Exercise brief:
How many lines of the data contain "option"? Reply with the number alone.
******
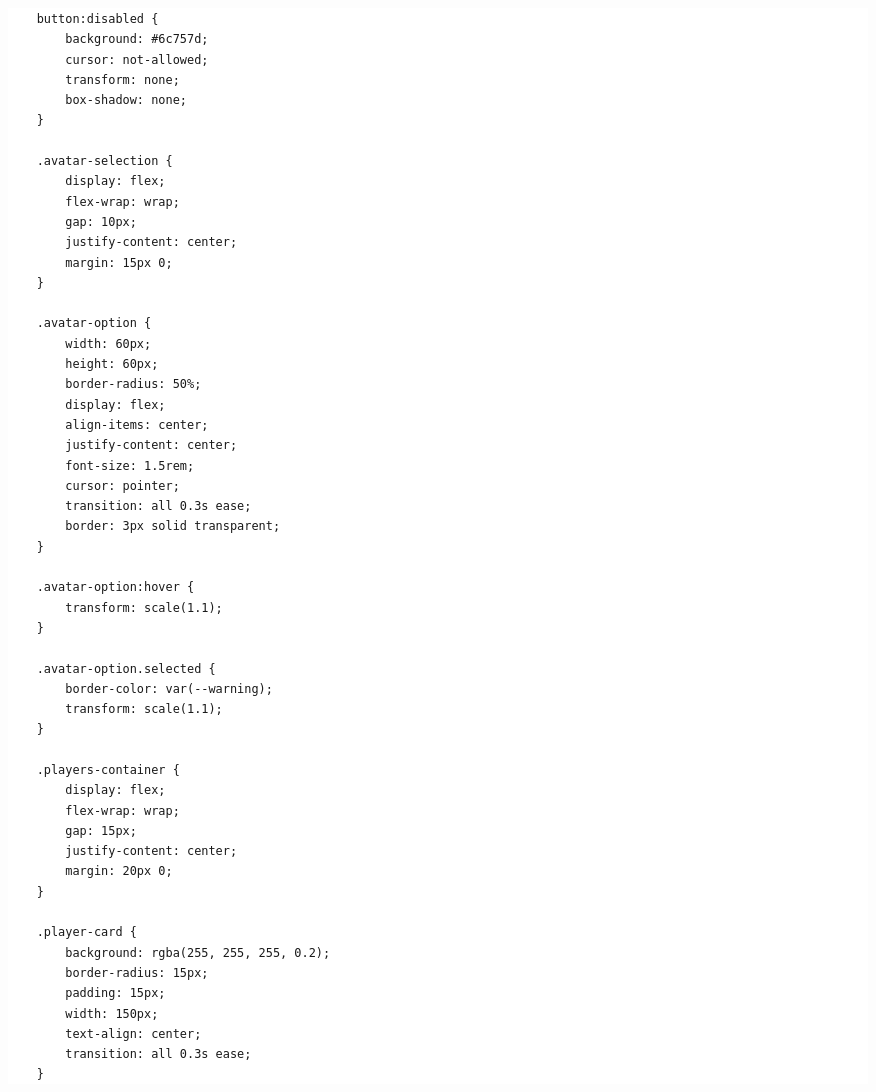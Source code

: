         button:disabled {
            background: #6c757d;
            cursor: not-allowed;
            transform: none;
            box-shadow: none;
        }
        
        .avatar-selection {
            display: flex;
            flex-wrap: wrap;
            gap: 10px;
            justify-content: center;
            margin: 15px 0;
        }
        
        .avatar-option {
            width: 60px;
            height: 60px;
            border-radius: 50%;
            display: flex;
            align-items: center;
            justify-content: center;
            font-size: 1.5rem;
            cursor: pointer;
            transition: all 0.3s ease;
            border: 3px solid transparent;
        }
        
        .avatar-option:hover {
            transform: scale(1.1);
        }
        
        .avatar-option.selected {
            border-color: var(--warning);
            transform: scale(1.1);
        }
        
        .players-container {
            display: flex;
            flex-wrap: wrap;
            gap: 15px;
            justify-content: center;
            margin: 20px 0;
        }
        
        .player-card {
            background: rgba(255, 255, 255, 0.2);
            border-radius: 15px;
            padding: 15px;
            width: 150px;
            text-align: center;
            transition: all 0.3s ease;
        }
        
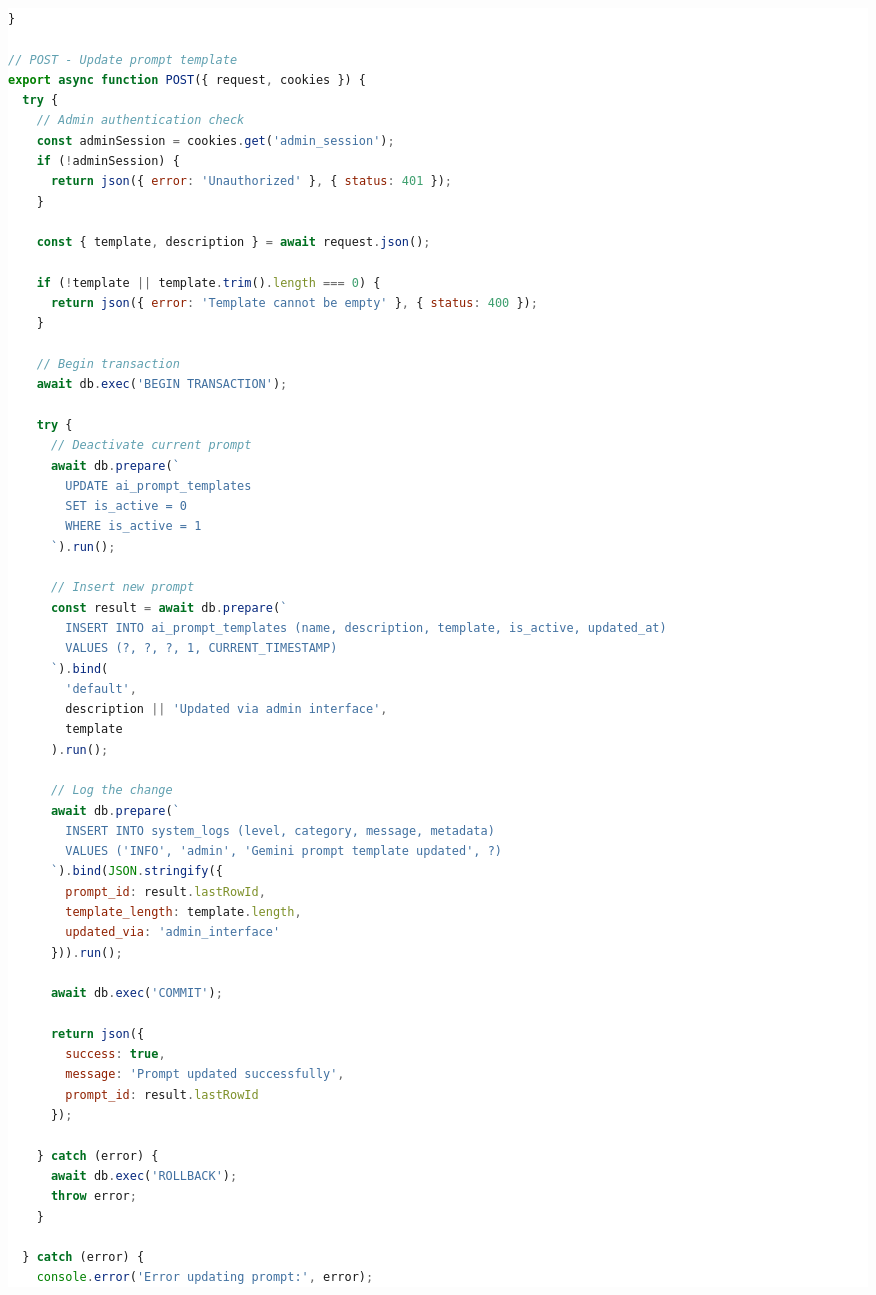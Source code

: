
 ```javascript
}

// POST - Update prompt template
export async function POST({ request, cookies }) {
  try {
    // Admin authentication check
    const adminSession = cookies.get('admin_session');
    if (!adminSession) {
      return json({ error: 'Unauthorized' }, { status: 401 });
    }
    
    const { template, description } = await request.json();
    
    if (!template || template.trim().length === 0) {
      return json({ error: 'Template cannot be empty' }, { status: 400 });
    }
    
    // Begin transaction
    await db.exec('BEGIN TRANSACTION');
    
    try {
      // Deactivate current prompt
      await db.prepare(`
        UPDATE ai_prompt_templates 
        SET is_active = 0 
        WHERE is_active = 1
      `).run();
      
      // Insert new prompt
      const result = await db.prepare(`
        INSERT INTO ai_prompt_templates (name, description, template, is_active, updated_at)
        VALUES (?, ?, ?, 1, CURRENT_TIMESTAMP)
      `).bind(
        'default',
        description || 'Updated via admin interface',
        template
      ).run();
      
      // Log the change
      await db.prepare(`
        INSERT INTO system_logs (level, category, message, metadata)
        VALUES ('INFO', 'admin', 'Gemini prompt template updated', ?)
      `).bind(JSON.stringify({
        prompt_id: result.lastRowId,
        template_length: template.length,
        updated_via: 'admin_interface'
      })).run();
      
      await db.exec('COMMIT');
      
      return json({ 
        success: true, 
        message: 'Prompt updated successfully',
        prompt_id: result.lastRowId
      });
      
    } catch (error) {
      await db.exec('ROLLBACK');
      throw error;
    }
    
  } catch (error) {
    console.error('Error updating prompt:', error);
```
******
Output of the task:
3